Assieme a Maranzana ci sarà il generale Paolo Inzerilli, ultimo comandante di Gladio e capo di Stato maggiore del Sismi fino al 1991, già indiziato di cospirazione politica dal giudice istruttore Felice Casson e alla fine assolto con formula piena. Inzerilli dibatterà con Stojan Spetic, già senatore del Partito comunista e componente della Commissione Mitrokhin.

Sarà un’occasione per avere un assaggio concreto dei temi affrontati nel libro di Maranzana, che comincia nel 1918, con la nascita dell’Ito, l’Ufficio informazioni truppe operanti, «conseguenza della riforma dei servizi segreti italiani attuata nel 1916». A capo della struttura c’è il tenente colonnello Finzi, che – scrive Maranzana – «nel novembre 1918 viene inviato nella Venezia Giulia per creare un centro spionistico verso i paesi dell’Est». In realtà, Finzi tiene d’occhio il governatore militare Petitti di Roreto «per conto di formazioni parapolitiche non sempre individuabili». È l’inizio di quelle turbolenze che segneranno la storia italiana per tutto il Novecento, con i primi complotti del ’19 «miranti a instaurare una dittatura militare» il cui «asse dei collegamenti dei congiurati si trova lungo la direttrice Roma e Venezia Giulia».

Pagina dopo pagina, sigle, personaggi, misteri compongono un’intricata geografia che Maranzana percorre senza incertezze focalizzando la lente su figure e momenti noti e meno noti.
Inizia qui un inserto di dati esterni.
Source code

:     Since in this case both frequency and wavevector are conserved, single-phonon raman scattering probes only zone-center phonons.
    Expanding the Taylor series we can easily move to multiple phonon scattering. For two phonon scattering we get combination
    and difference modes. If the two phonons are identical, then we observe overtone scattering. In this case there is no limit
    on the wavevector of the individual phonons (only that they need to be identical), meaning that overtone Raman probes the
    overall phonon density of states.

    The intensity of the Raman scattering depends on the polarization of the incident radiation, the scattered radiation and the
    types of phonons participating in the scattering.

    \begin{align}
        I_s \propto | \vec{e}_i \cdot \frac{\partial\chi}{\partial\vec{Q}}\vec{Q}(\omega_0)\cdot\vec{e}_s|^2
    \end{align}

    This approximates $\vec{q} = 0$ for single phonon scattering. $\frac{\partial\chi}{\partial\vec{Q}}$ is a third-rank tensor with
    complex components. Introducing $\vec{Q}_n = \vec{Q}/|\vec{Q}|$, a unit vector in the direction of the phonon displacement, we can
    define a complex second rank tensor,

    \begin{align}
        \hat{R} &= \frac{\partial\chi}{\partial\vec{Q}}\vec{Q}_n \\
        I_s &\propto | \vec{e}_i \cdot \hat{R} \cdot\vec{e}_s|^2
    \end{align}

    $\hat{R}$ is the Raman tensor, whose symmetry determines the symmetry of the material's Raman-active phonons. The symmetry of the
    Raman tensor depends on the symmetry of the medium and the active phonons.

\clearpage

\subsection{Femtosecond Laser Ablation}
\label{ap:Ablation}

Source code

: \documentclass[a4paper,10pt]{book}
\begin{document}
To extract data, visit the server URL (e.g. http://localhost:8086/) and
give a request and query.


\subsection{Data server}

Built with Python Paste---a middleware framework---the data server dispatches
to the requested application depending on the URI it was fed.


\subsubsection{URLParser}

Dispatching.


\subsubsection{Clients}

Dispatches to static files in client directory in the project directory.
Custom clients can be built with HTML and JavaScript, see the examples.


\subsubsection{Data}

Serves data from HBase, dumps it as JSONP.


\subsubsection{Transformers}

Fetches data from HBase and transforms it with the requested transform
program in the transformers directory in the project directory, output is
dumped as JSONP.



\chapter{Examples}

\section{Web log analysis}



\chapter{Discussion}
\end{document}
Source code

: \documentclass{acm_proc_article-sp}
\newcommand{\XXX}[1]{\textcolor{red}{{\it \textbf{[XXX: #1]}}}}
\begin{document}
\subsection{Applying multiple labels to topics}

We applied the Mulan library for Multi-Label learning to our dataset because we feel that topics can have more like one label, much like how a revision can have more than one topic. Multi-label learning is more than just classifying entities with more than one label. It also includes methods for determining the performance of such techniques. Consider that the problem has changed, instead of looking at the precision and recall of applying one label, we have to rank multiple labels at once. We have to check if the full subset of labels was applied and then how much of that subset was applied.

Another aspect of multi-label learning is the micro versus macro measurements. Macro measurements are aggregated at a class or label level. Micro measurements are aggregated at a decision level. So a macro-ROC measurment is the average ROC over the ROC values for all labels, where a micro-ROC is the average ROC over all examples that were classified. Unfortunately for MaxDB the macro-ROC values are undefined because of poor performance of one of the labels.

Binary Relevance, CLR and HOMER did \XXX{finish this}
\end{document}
L’attività della Ceka di Mussolini, «una specie di polizia segreta fascista», ma anche l’organizzazione clandestina Tigr, la Borba, il ruolo dell’MI6, il servizio segreto inglese durante la lotta partigiana, i collegamentio dei servizi italiani con gli Ustascia croati, i crimini dell’Ozna, la polizia segreta jugoslava, le azioni della Lega nazionale nella Trieste del Territorio libero. E ancora il ruolo di Vittorio Vidali in Unione Sovietica, e avanti fino a Gladio e ai depositi di armi sul Carso e ai collegamenti più recenti con la destra estrema croata, tanto che «i contatti italiani con gli ustascia croati sembrano non finire mai e tornano clamorosamente alla ribalta anche dopo la dissoluzione della ex Jugoslavia».

La tesi che regge tutta l’argomentazione di Maranzana è semplice: proprio nell’imminenza dei festeggiamenti per i 150 anni dell’unità d’Italia e mentre una parte politica rappresentata in parlamento continua a parlare della frattura tra Nord e Sud, il tessuto delle trame oscure, spiega il giornalista, «tende a mettere in luce come il nostro Paese sia stato invece spaccato, per certi versi fino ai nostri giorni, da una guerra civile e non, più complicata di una semplice contrapposizione tra fascisti e comunisti e tra italiani e slavi, che proprio sul nostro territorio ha fatto segnare alcune delle pagine più buie sul versante politico e etnico».